__EXERCISE DIRECTIONS__: Copy every line below that has the word "commit" in it.

──────── SOURCE INFORMATION

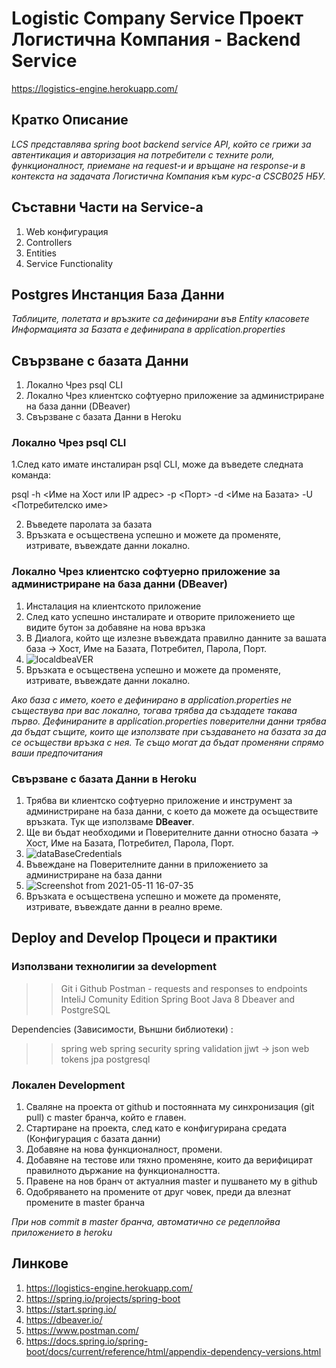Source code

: # Logistic Company Service Проект Логистична Компания - Backend Service

https://logistics-engine.herokuapp.com/

## Кратко Описание
*LCS представлява spring boot backend service API, който се грижи за автентикация и авторизация на потребители с техните роли, функционалност, приемане на request-и и връщане на response-и в контекста на задачата Логистична Компания към курс-а CSCB025 НБУ.*

## Съставни Части на Service-a

1. Web конфигурация
2. Controllers
3. Entities
4. Service Functionality

## Postgres Инстанция База Данни
*Таблиците, полетата и връзките са дефинирани във Entity класовете*
*Информацията за Базата e дефинираna в application.properties*

## Свързване с базата Данни

1. Локално Чрез psql CLI
2. Локално Чрез клиентско софтуерно приложение за администриране на база данни (DBeaver)
3. Свързване с базата Данни в Heroku


### Локално Чрез psql CLI

1.След като имате инсталиран psql CLI, може да въведете следната команда:

psql -h <Име на Хост или IP адрес> -p <Порт> -d <Име на Базата> -U <Потребителско име>

2. Въведете паролата за базата
3. Връзката е осъществена успешно и можете да променяте, изтривате, въвеждате данни локално.

### Локално Чрез клиентско софтуерно приложение за администриране на база данни (DBeaver)

1. Инсталация на клиентското приложение
2. След като успешно инсталирате и отворите приложението ще видите бутон за добавяне на нова връзка
3. В Диалога, който ще излезне въвеждата правилно данните за вашата база  ->  Хост, Име на Базата, Потребител, Парола, Порт.
4. ![localdbeaVER](https://user-images.githubusercontent.com/47338843/117786010-0f77ce80-b280-11eb-86d2-8156daf954dd.png)
5. Връзката е осъществена успешно и можете да променяте, изтривате, въвеждате данни локално.

*Ако база с името, което е дефинирано в application.properties не съществува при вас локално, тогава трябва да създадете такава първо.*
*Дефинираните в application.properties поверителни данни трябва да бъдат същите, които ще използвате при създаването на базата за да се осъществи връзка с нея. Те също могат да бъдат променяни спрямо ваши предпочитания*

### Свързване с базата Данни в Heroku

1. Трябва ви клиентско софтуерно приложение и инструмент за администриране на база данни, с което да можете да осъществите връзката. Тук ще използваме **DBeaver**.
2. Ще ви бъдат необходими и Поверителните данни относно базата ->  Хост, Име на Базата, Потребител, Парола, Порт.
3. ![dataBaseCredentials](https://user-images.githubusercontent.com/47338843/117772875-9d4cbd00-b272-11eb-8ff7-ee97ac35d74f.png)
4. Въвеждане на Поверителните данни в приложението за администриране на база данни
5. ![Screenshot from 2021-05-11 16-07-35](https://user-images.githubusercontent.com/47338843/117773379-34197980-b273-11eb-8ee3-ac0a1fc38804.png)
6. Връзката е осъществена успешно и можете да променяте, изтривате, въвеждате данни в реално време.

## Deploy and Develop Процеси и практики

### Използвани технолигии за development

>> Git i Github
>> Postman - requests and responses to endpoints
>> InteliJ Comunity Edition
>> Spring Boot
>> Java 8
>> Dbeaver and PostgreSQL

Dependencies (Зависимости, Външни библиотеки) :

>> spring web
>> spring security
>> spring validation
>> jjwt -> json web tokens
>> jpa
>> postgresql

### Локален Development

1. Сваляне на проекта от github и постоянната му синхронизация (git pull) с master бранча, който е главен.
2. Стартиране на проекта, след като е конфигурирана средата (Конфигурация с базата данни)
3. Добавяне на нова функционалност, промени.
4. Добавяне на тестове или тяхно променяне, които да верифицират правилното държание на функционалността.
5. Правене на нов бранч от актуалния master и пушването му в github
6. Одобряването на промените от друг човек, преди да влезнат промените в master бранча

*При нов commit в master бранча, автоматично се редеплойва приложението в heroku*

## Линкове

1. https://logistics-engine.herokuapp.com/
2. https://spring.io/projects/spring-boot
3. https://start.spring.io/
4. https://dbeaver.io/
5. https://www.postman.com/
6. https://docs.spring.io/spring-boot/docs/current/reference/html/appendix-dependency-versions.html


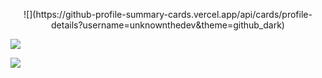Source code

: 
<p  align="center">
![](https://github-profile-summary-cards.vercel.app/api/cards/profile-details?username=unknownthedev&theme=github_dark) 
  
![](https://github-profile-summary-cards.vercel.app/api/cards/repos-per-language?username=unknownthedev&theme=github_dark) 
  
![](https://github-profile-summary-cards.vercel.app/api/cards/most-commit-language?username=unknownthedev&theme=github_dark) 
</p>
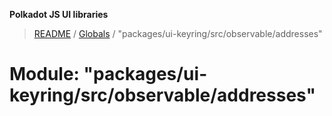 **Polkadot JS UI libraries**

> [README](../README.md) / [Globals](../globals.md) / "packages/ui-keyring/src/observable/addresses"

# Module: "packages/ui-keyring/src/observable/addresses"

────────────────

__WRITTEN SOLUTION__:
*При нов commit в master бранча, автоматично се редеплойва приложението в heroku*
![](https://github-profile-summary-cards.vercel.app/api/cards/most-commit-language?username=unknownthedev&theme=github_dark) 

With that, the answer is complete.